The idea of restraining the Avatar in X-shaped chains, as seen in this episode, was originally conceived for the scene of Aang being captured by the Fire Nation in the first season of Avatar, but was then vetoed by the network. It was allowed this time, according to Bryan Konietzko, after he complained about seeing a shot of SpongeBob SquarePants, another Nickelodeon character, similarly restrained.

== Reception ==
The episode received critical acclaim from critics and fans and is considered one of the best episodes of the series.

Oliver Sava of The A.V. Club stated that "The power on display in the final Korra/Zaheer fight is breathtaking, and director Mel Zwyer does phenomenal work capturing the full impact of the fight. The standout moment is an extended single shot following the two fighters as they exchange blows while navigating through the air, creating a disorienting sense of weightlessness as the camera gets swept up in their gravity-defying movement." Max Nicholson of IGN gave the episode a score of 9.5 out of 10, writing that "The Legend of Korra's Book Three finale ended on a solemn note, following an action-packed and climactic showdown" and "The final confrontation between Korra and Zaheer, for example, was gorgeously animated and scored but also very raw and personal. Meanwhile, the Bending Brothers' fight against Ming-Hua and Ghazan brought its own thrills."
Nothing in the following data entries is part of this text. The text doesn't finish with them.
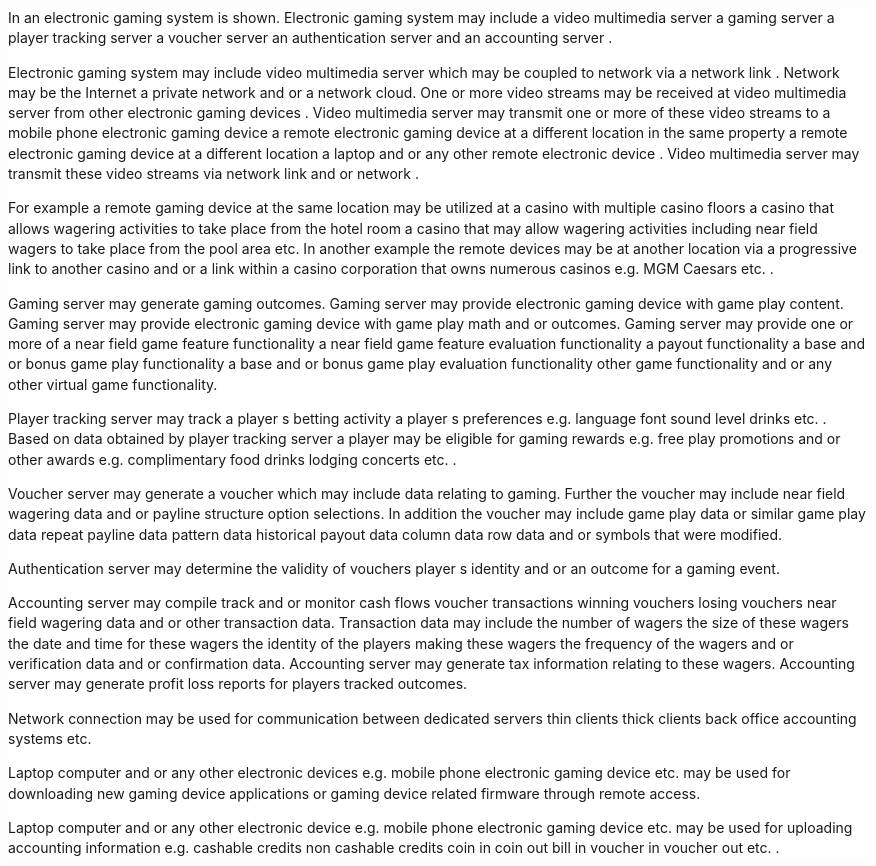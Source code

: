 In an electronic gaming system is shown. Electronic gaming system may include a video multimedia server a gaming server a player tracking server a voucher server an authentication server and an accounting server .

Electronic gaming system may include video multimedia server which may be coupled to network via a network link . Network may be the Internet a private network and or a network cloud. One or more video streams may be received at video multimedia server from other electronic gaming devices . Video multimedia server may transmit one or more of these video streams to a mobile phone electronic gaming device a remote electronic gaming device at a different location in the same property a remote electronic gaming device at a different location a laptop and or any other remote electronic device . Video multimedia server may transmit these video streams via network link and or network .

For example a remote gaming device at the same location may be utilized at a casino with multiple casino floors a casino that allows wagering activities to take place from the hotel room a casino that may allow wagering activities including near field wagers to take place from the pool area etc. In another example the remote devices may be at another location via a progressive link to another casino and or a link within a casino corporation that owns numerous casinos e.g. MGM Caesars etc. .

Gaming server may generate gaming outcomes. Gaming server may provide electronic gaming device with game play content. Gaming server may provide electronic gaming device with game play math and or outcomes. Gaming server may provide one or more of a near field game feature functionality a near field game feature evaluation functionality a payout functionality a base and or bonus game play functionality a base and or bonus game play evaluation functionality other game functionality and or any other virtual game functionality.

Player tracking server may track a player s betting activity a player s preferences e.g. language font sound level drinks etc. . Based on data obtained by player tracking server a player may be eligible for gaming rewards e.g. free play promotions and or other awards e.g. complimentary food drinks lodging concerts etc. .

Voucher server may generate a voucher which may include data relating to gaming. Further the voucher may include near field wagering data and or payline structure option selections. In addition the voucher may include game play data or similar game play data repeat payline data pattern data historical payout data column data row data and or symbols that were modified.

Authentication server may determine the validity of vouchers player s identity and or an outcome for a gaming event.

Accounting server may compile track and or monitor cash flows voucher transactions winning vouchers losing vouchers near field wagering data and or other transaction data. Transaction data may include the number of wagers the size of these wagers the date and time for these wagers the identity of the players making these wagers the frequency of the wagers and or verification data and or confirmation data. Accounting server may generate tax information relating to these wagers. Accounting server may generate profit loss reports for players tracked outcomes.

Network connection may be used for communication between dedicated servers thin clients thick clients back office accounting systems etc.

Laptop computer and or any other electronic devices e.g. mobile phone electronic gaming device etc. may be used for downloading new gaming device applications or gaming device related firmware through remote access.

Laptop computer and or any other electronic device e.g. mobile phone electronic gaming device etc. may be used for uploading accounting information e.g. cashable credits non cashable credits coin in coin out bill in voucher in voucher out etc. .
Leo Noboru Lima of Slash Film wrote that "No other half-hour in the show's history packs so much gripping action, grand drama, character progression, visual splendor, and seismic narrative development into its running time; it's the kind of dizzying, mind-blowing, expletive-inspiring Great TV that shows like "Game of Thrones" and "Lost" offered at their best." Michael Mammano of Den of Geek gave the episode a score of 5 stars out of 5, stating that "This finale succeeded in so many ways..." and praised the character arcs of the season that were further developed or concluded in the episode saying "Korra and Asami’s friendship, Lin and Su’s family history, the return of the Air Nation and Tenzin’s coping with how his culture will inevitably change, Jinora’s coming of age, Kai gaining a sense of community and responsibility, Bolin learning to be himself both in regards to how he approaches girls and how his bending will evolve… there was so much going on, and it was great!"